Start of Block

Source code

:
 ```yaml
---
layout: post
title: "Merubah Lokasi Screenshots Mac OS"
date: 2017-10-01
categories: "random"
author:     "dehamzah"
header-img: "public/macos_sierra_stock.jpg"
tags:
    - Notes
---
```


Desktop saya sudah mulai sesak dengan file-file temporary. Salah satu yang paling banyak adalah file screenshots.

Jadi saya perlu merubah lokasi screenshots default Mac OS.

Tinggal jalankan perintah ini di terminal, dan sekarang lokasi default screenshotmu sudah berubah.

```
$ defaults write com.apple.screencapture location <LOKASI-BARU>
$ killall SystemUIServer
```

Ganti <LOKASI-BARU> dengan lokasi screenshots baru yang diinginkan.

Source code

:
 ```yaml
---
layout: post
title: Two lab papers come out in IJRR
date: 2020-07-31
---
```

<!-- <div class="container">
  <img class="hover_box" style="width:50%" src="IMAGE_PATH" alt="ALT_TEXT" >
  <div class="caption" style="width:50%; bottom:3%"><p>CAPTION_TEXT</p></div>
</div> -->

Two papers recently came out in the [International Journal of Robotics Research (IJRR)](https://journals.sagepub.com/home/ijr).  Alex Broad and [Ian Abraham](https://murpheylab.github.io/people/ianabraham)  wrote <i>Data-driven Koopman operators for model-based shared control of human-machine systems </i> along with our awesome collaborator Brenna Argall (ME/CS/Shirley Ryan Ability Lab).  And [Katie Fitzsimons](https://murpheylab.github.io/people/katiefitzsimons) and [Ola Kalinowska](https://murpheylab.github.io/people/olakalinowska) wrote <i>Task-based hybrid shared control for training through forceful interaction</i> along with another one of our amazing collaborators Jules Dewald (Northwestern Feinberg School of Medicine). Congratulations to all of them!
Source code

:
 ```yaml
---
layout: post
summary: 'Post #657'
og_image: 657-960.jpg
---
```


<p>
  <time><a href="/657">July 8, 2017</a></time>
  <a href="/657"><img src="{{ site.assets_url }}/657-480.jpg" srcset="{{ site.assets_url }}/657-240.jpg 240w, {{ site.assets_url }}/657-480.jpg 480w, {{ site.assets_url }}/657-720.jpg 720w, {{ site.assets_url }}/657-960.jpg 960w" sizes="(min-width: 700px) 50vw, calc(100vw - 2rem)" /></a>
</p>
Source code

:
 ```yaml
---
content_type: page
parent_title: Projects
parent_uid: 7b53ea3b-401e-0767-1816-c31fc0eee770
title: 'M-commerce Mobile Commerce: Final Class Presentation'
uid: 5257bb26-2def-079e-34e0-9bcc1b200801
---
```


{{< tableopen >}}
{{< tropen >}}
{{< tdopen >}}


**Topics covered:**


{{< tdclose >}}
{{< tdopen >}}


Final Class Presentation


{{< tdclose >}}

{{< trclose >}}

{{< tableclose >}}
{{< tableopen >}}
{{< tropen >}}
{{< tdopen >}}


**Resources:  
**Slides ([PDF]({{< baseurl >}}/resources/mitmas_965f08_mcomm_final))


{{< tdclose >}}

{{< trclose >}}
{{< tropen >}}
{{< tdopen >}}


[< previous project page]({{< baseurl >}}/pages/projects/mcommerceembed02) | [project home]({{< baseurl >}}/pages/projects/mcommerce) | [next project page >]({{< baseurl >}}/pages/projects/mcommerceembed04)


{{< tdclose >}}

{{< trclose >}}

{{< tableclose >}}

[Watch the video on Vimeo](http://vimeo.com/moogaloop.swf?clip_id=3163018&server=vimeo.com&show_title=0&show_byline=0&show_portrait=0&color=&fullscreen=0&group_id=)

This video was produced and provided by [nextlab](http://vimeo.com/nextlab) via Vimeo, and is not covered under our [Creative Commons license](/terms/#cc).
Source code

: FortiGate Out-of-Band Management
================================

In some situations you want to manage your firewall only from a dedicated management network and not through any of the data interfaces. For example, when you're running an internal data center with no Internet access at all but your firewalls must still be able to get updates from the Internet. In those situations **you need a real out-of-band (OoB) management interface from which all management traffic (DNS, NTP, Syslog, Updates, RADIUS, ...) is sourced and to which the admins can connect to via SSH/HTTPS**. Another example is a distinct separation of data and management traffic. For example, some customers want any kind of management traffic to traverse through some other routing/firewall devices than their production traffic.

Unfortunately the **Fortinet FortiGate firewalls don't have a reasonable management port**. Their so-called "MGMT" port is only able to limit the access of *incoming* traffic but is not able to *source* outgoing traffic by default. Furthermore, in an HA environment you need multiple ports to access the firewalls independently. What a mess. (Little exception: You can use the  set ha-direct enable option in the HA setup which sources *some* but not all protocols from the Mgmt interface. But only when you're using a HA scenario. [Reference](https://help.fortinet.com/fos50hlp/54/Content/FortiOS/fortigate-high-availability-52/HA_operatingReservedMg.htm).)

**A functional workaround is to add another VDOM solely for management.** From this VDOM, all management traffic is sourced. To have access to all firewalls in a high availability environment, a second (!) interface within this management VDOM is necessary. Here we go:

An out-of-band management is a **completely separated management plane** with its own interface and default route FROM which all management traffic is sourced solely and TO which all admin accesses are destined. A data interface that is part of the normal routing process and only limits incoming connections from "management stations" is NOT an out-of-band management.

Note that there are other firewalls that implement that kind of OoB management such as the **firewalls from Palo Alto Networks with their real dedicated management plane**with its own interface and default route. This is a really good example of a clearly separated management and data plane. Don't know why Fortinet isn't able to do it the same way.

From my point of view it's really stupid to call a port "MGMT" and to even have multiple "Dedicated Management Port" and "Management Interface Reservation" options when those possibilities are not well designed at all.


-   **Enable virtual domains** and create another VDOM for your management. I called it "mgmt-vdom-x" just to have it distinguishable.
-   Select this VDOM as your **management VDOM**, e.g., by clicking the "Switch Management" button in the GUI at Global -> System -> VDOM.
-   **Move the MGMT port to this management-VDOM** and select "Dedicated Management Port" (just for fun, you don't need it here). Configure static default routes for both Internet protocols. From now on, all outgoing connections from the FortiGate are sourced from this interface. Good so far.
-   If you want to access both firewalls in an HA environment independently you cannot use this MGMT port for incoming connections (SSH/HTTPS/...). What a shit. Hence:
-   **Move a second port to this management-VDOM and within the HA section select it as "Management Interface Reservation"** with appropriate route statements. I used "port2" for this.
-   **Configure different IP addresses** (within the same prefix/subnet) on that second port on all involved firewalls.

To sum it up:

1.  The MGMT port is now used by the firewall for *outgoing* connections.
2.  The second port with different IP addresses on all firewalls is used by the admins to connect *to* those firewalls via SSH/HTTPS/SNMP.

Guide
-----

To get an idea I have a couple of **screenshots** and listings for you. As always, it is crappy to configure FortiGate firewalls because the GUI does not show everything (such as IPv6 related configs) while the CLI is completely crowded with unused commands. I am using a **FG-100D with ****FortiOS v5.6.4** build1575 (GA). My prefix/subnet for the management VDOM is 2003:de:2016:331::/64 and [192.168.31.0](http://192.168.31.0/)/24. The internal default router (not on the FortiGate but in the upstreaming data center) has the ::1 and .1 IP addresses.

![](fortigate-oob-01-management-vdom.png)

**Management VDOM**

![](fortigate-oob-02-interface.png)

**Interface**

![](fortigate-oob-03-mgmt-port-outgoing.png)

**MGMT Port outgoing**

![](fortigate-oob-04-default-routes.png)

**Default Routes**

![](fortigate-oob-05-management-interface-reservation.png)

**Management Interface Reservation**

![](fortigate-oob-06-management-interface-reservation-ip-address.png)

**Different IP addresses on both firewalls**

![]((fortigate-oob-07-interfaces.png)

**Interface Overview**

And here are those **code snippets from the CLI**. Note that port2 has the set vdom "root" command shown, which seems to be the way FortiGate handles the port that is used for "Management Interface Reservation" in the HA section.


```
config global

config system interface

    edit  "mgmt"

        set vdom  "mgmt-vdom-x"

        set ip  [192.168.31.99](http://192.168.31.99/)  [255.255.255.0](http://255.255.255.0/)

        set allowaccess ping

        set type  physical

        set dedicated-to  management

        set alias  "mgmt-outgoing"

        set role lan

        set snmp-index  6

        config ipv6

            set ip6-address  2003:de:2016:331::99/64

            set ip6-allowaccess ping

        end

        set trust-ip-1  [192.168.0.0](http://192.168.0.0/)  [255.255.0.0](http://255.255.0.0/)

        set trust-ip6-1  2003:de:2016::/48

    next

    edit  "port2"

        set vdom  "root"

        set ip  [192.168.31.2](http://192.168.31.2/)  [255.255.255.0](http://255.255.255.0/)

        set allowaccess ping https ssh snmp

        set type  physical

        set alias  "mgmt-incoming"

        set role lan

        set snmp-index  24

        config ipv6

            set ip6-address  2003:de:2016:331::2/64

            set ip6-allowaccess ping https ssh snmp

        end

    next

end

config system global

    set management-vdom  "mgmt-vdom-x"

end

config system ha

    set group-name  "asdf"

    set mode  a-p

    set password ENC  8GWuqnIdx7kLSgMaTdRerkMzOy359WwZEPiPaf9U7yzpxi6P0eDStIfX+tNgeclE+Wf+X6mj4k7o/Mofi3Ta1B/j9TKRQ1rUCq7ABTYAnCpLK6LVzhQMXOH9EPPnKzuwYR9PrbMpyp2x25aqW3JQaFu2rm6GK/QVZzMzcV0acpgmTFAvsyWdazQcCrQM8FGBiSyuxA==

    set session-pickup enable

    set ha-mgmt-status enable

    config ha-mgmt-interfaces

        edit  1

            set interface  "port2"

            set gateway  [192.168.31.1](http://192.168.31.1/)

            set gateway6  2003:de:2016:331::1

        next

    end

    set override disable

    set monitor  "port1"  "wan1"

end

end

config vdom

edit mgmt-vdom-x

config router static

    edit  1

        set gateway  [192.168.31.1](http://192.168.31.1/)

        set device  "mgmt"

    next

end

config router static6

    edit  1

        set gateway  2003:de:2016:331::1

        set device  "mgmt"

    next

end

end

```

End of Block

BRIEF ->
Return each line of the material in which the string "covered" can be found.

REPLY ->
**Topics covered:**
This video was produced and provided by [nextlab](http://vimeo.com/nextlab) via Vimeo, and is not covered under our [Creative Commons license](/terms/#cc).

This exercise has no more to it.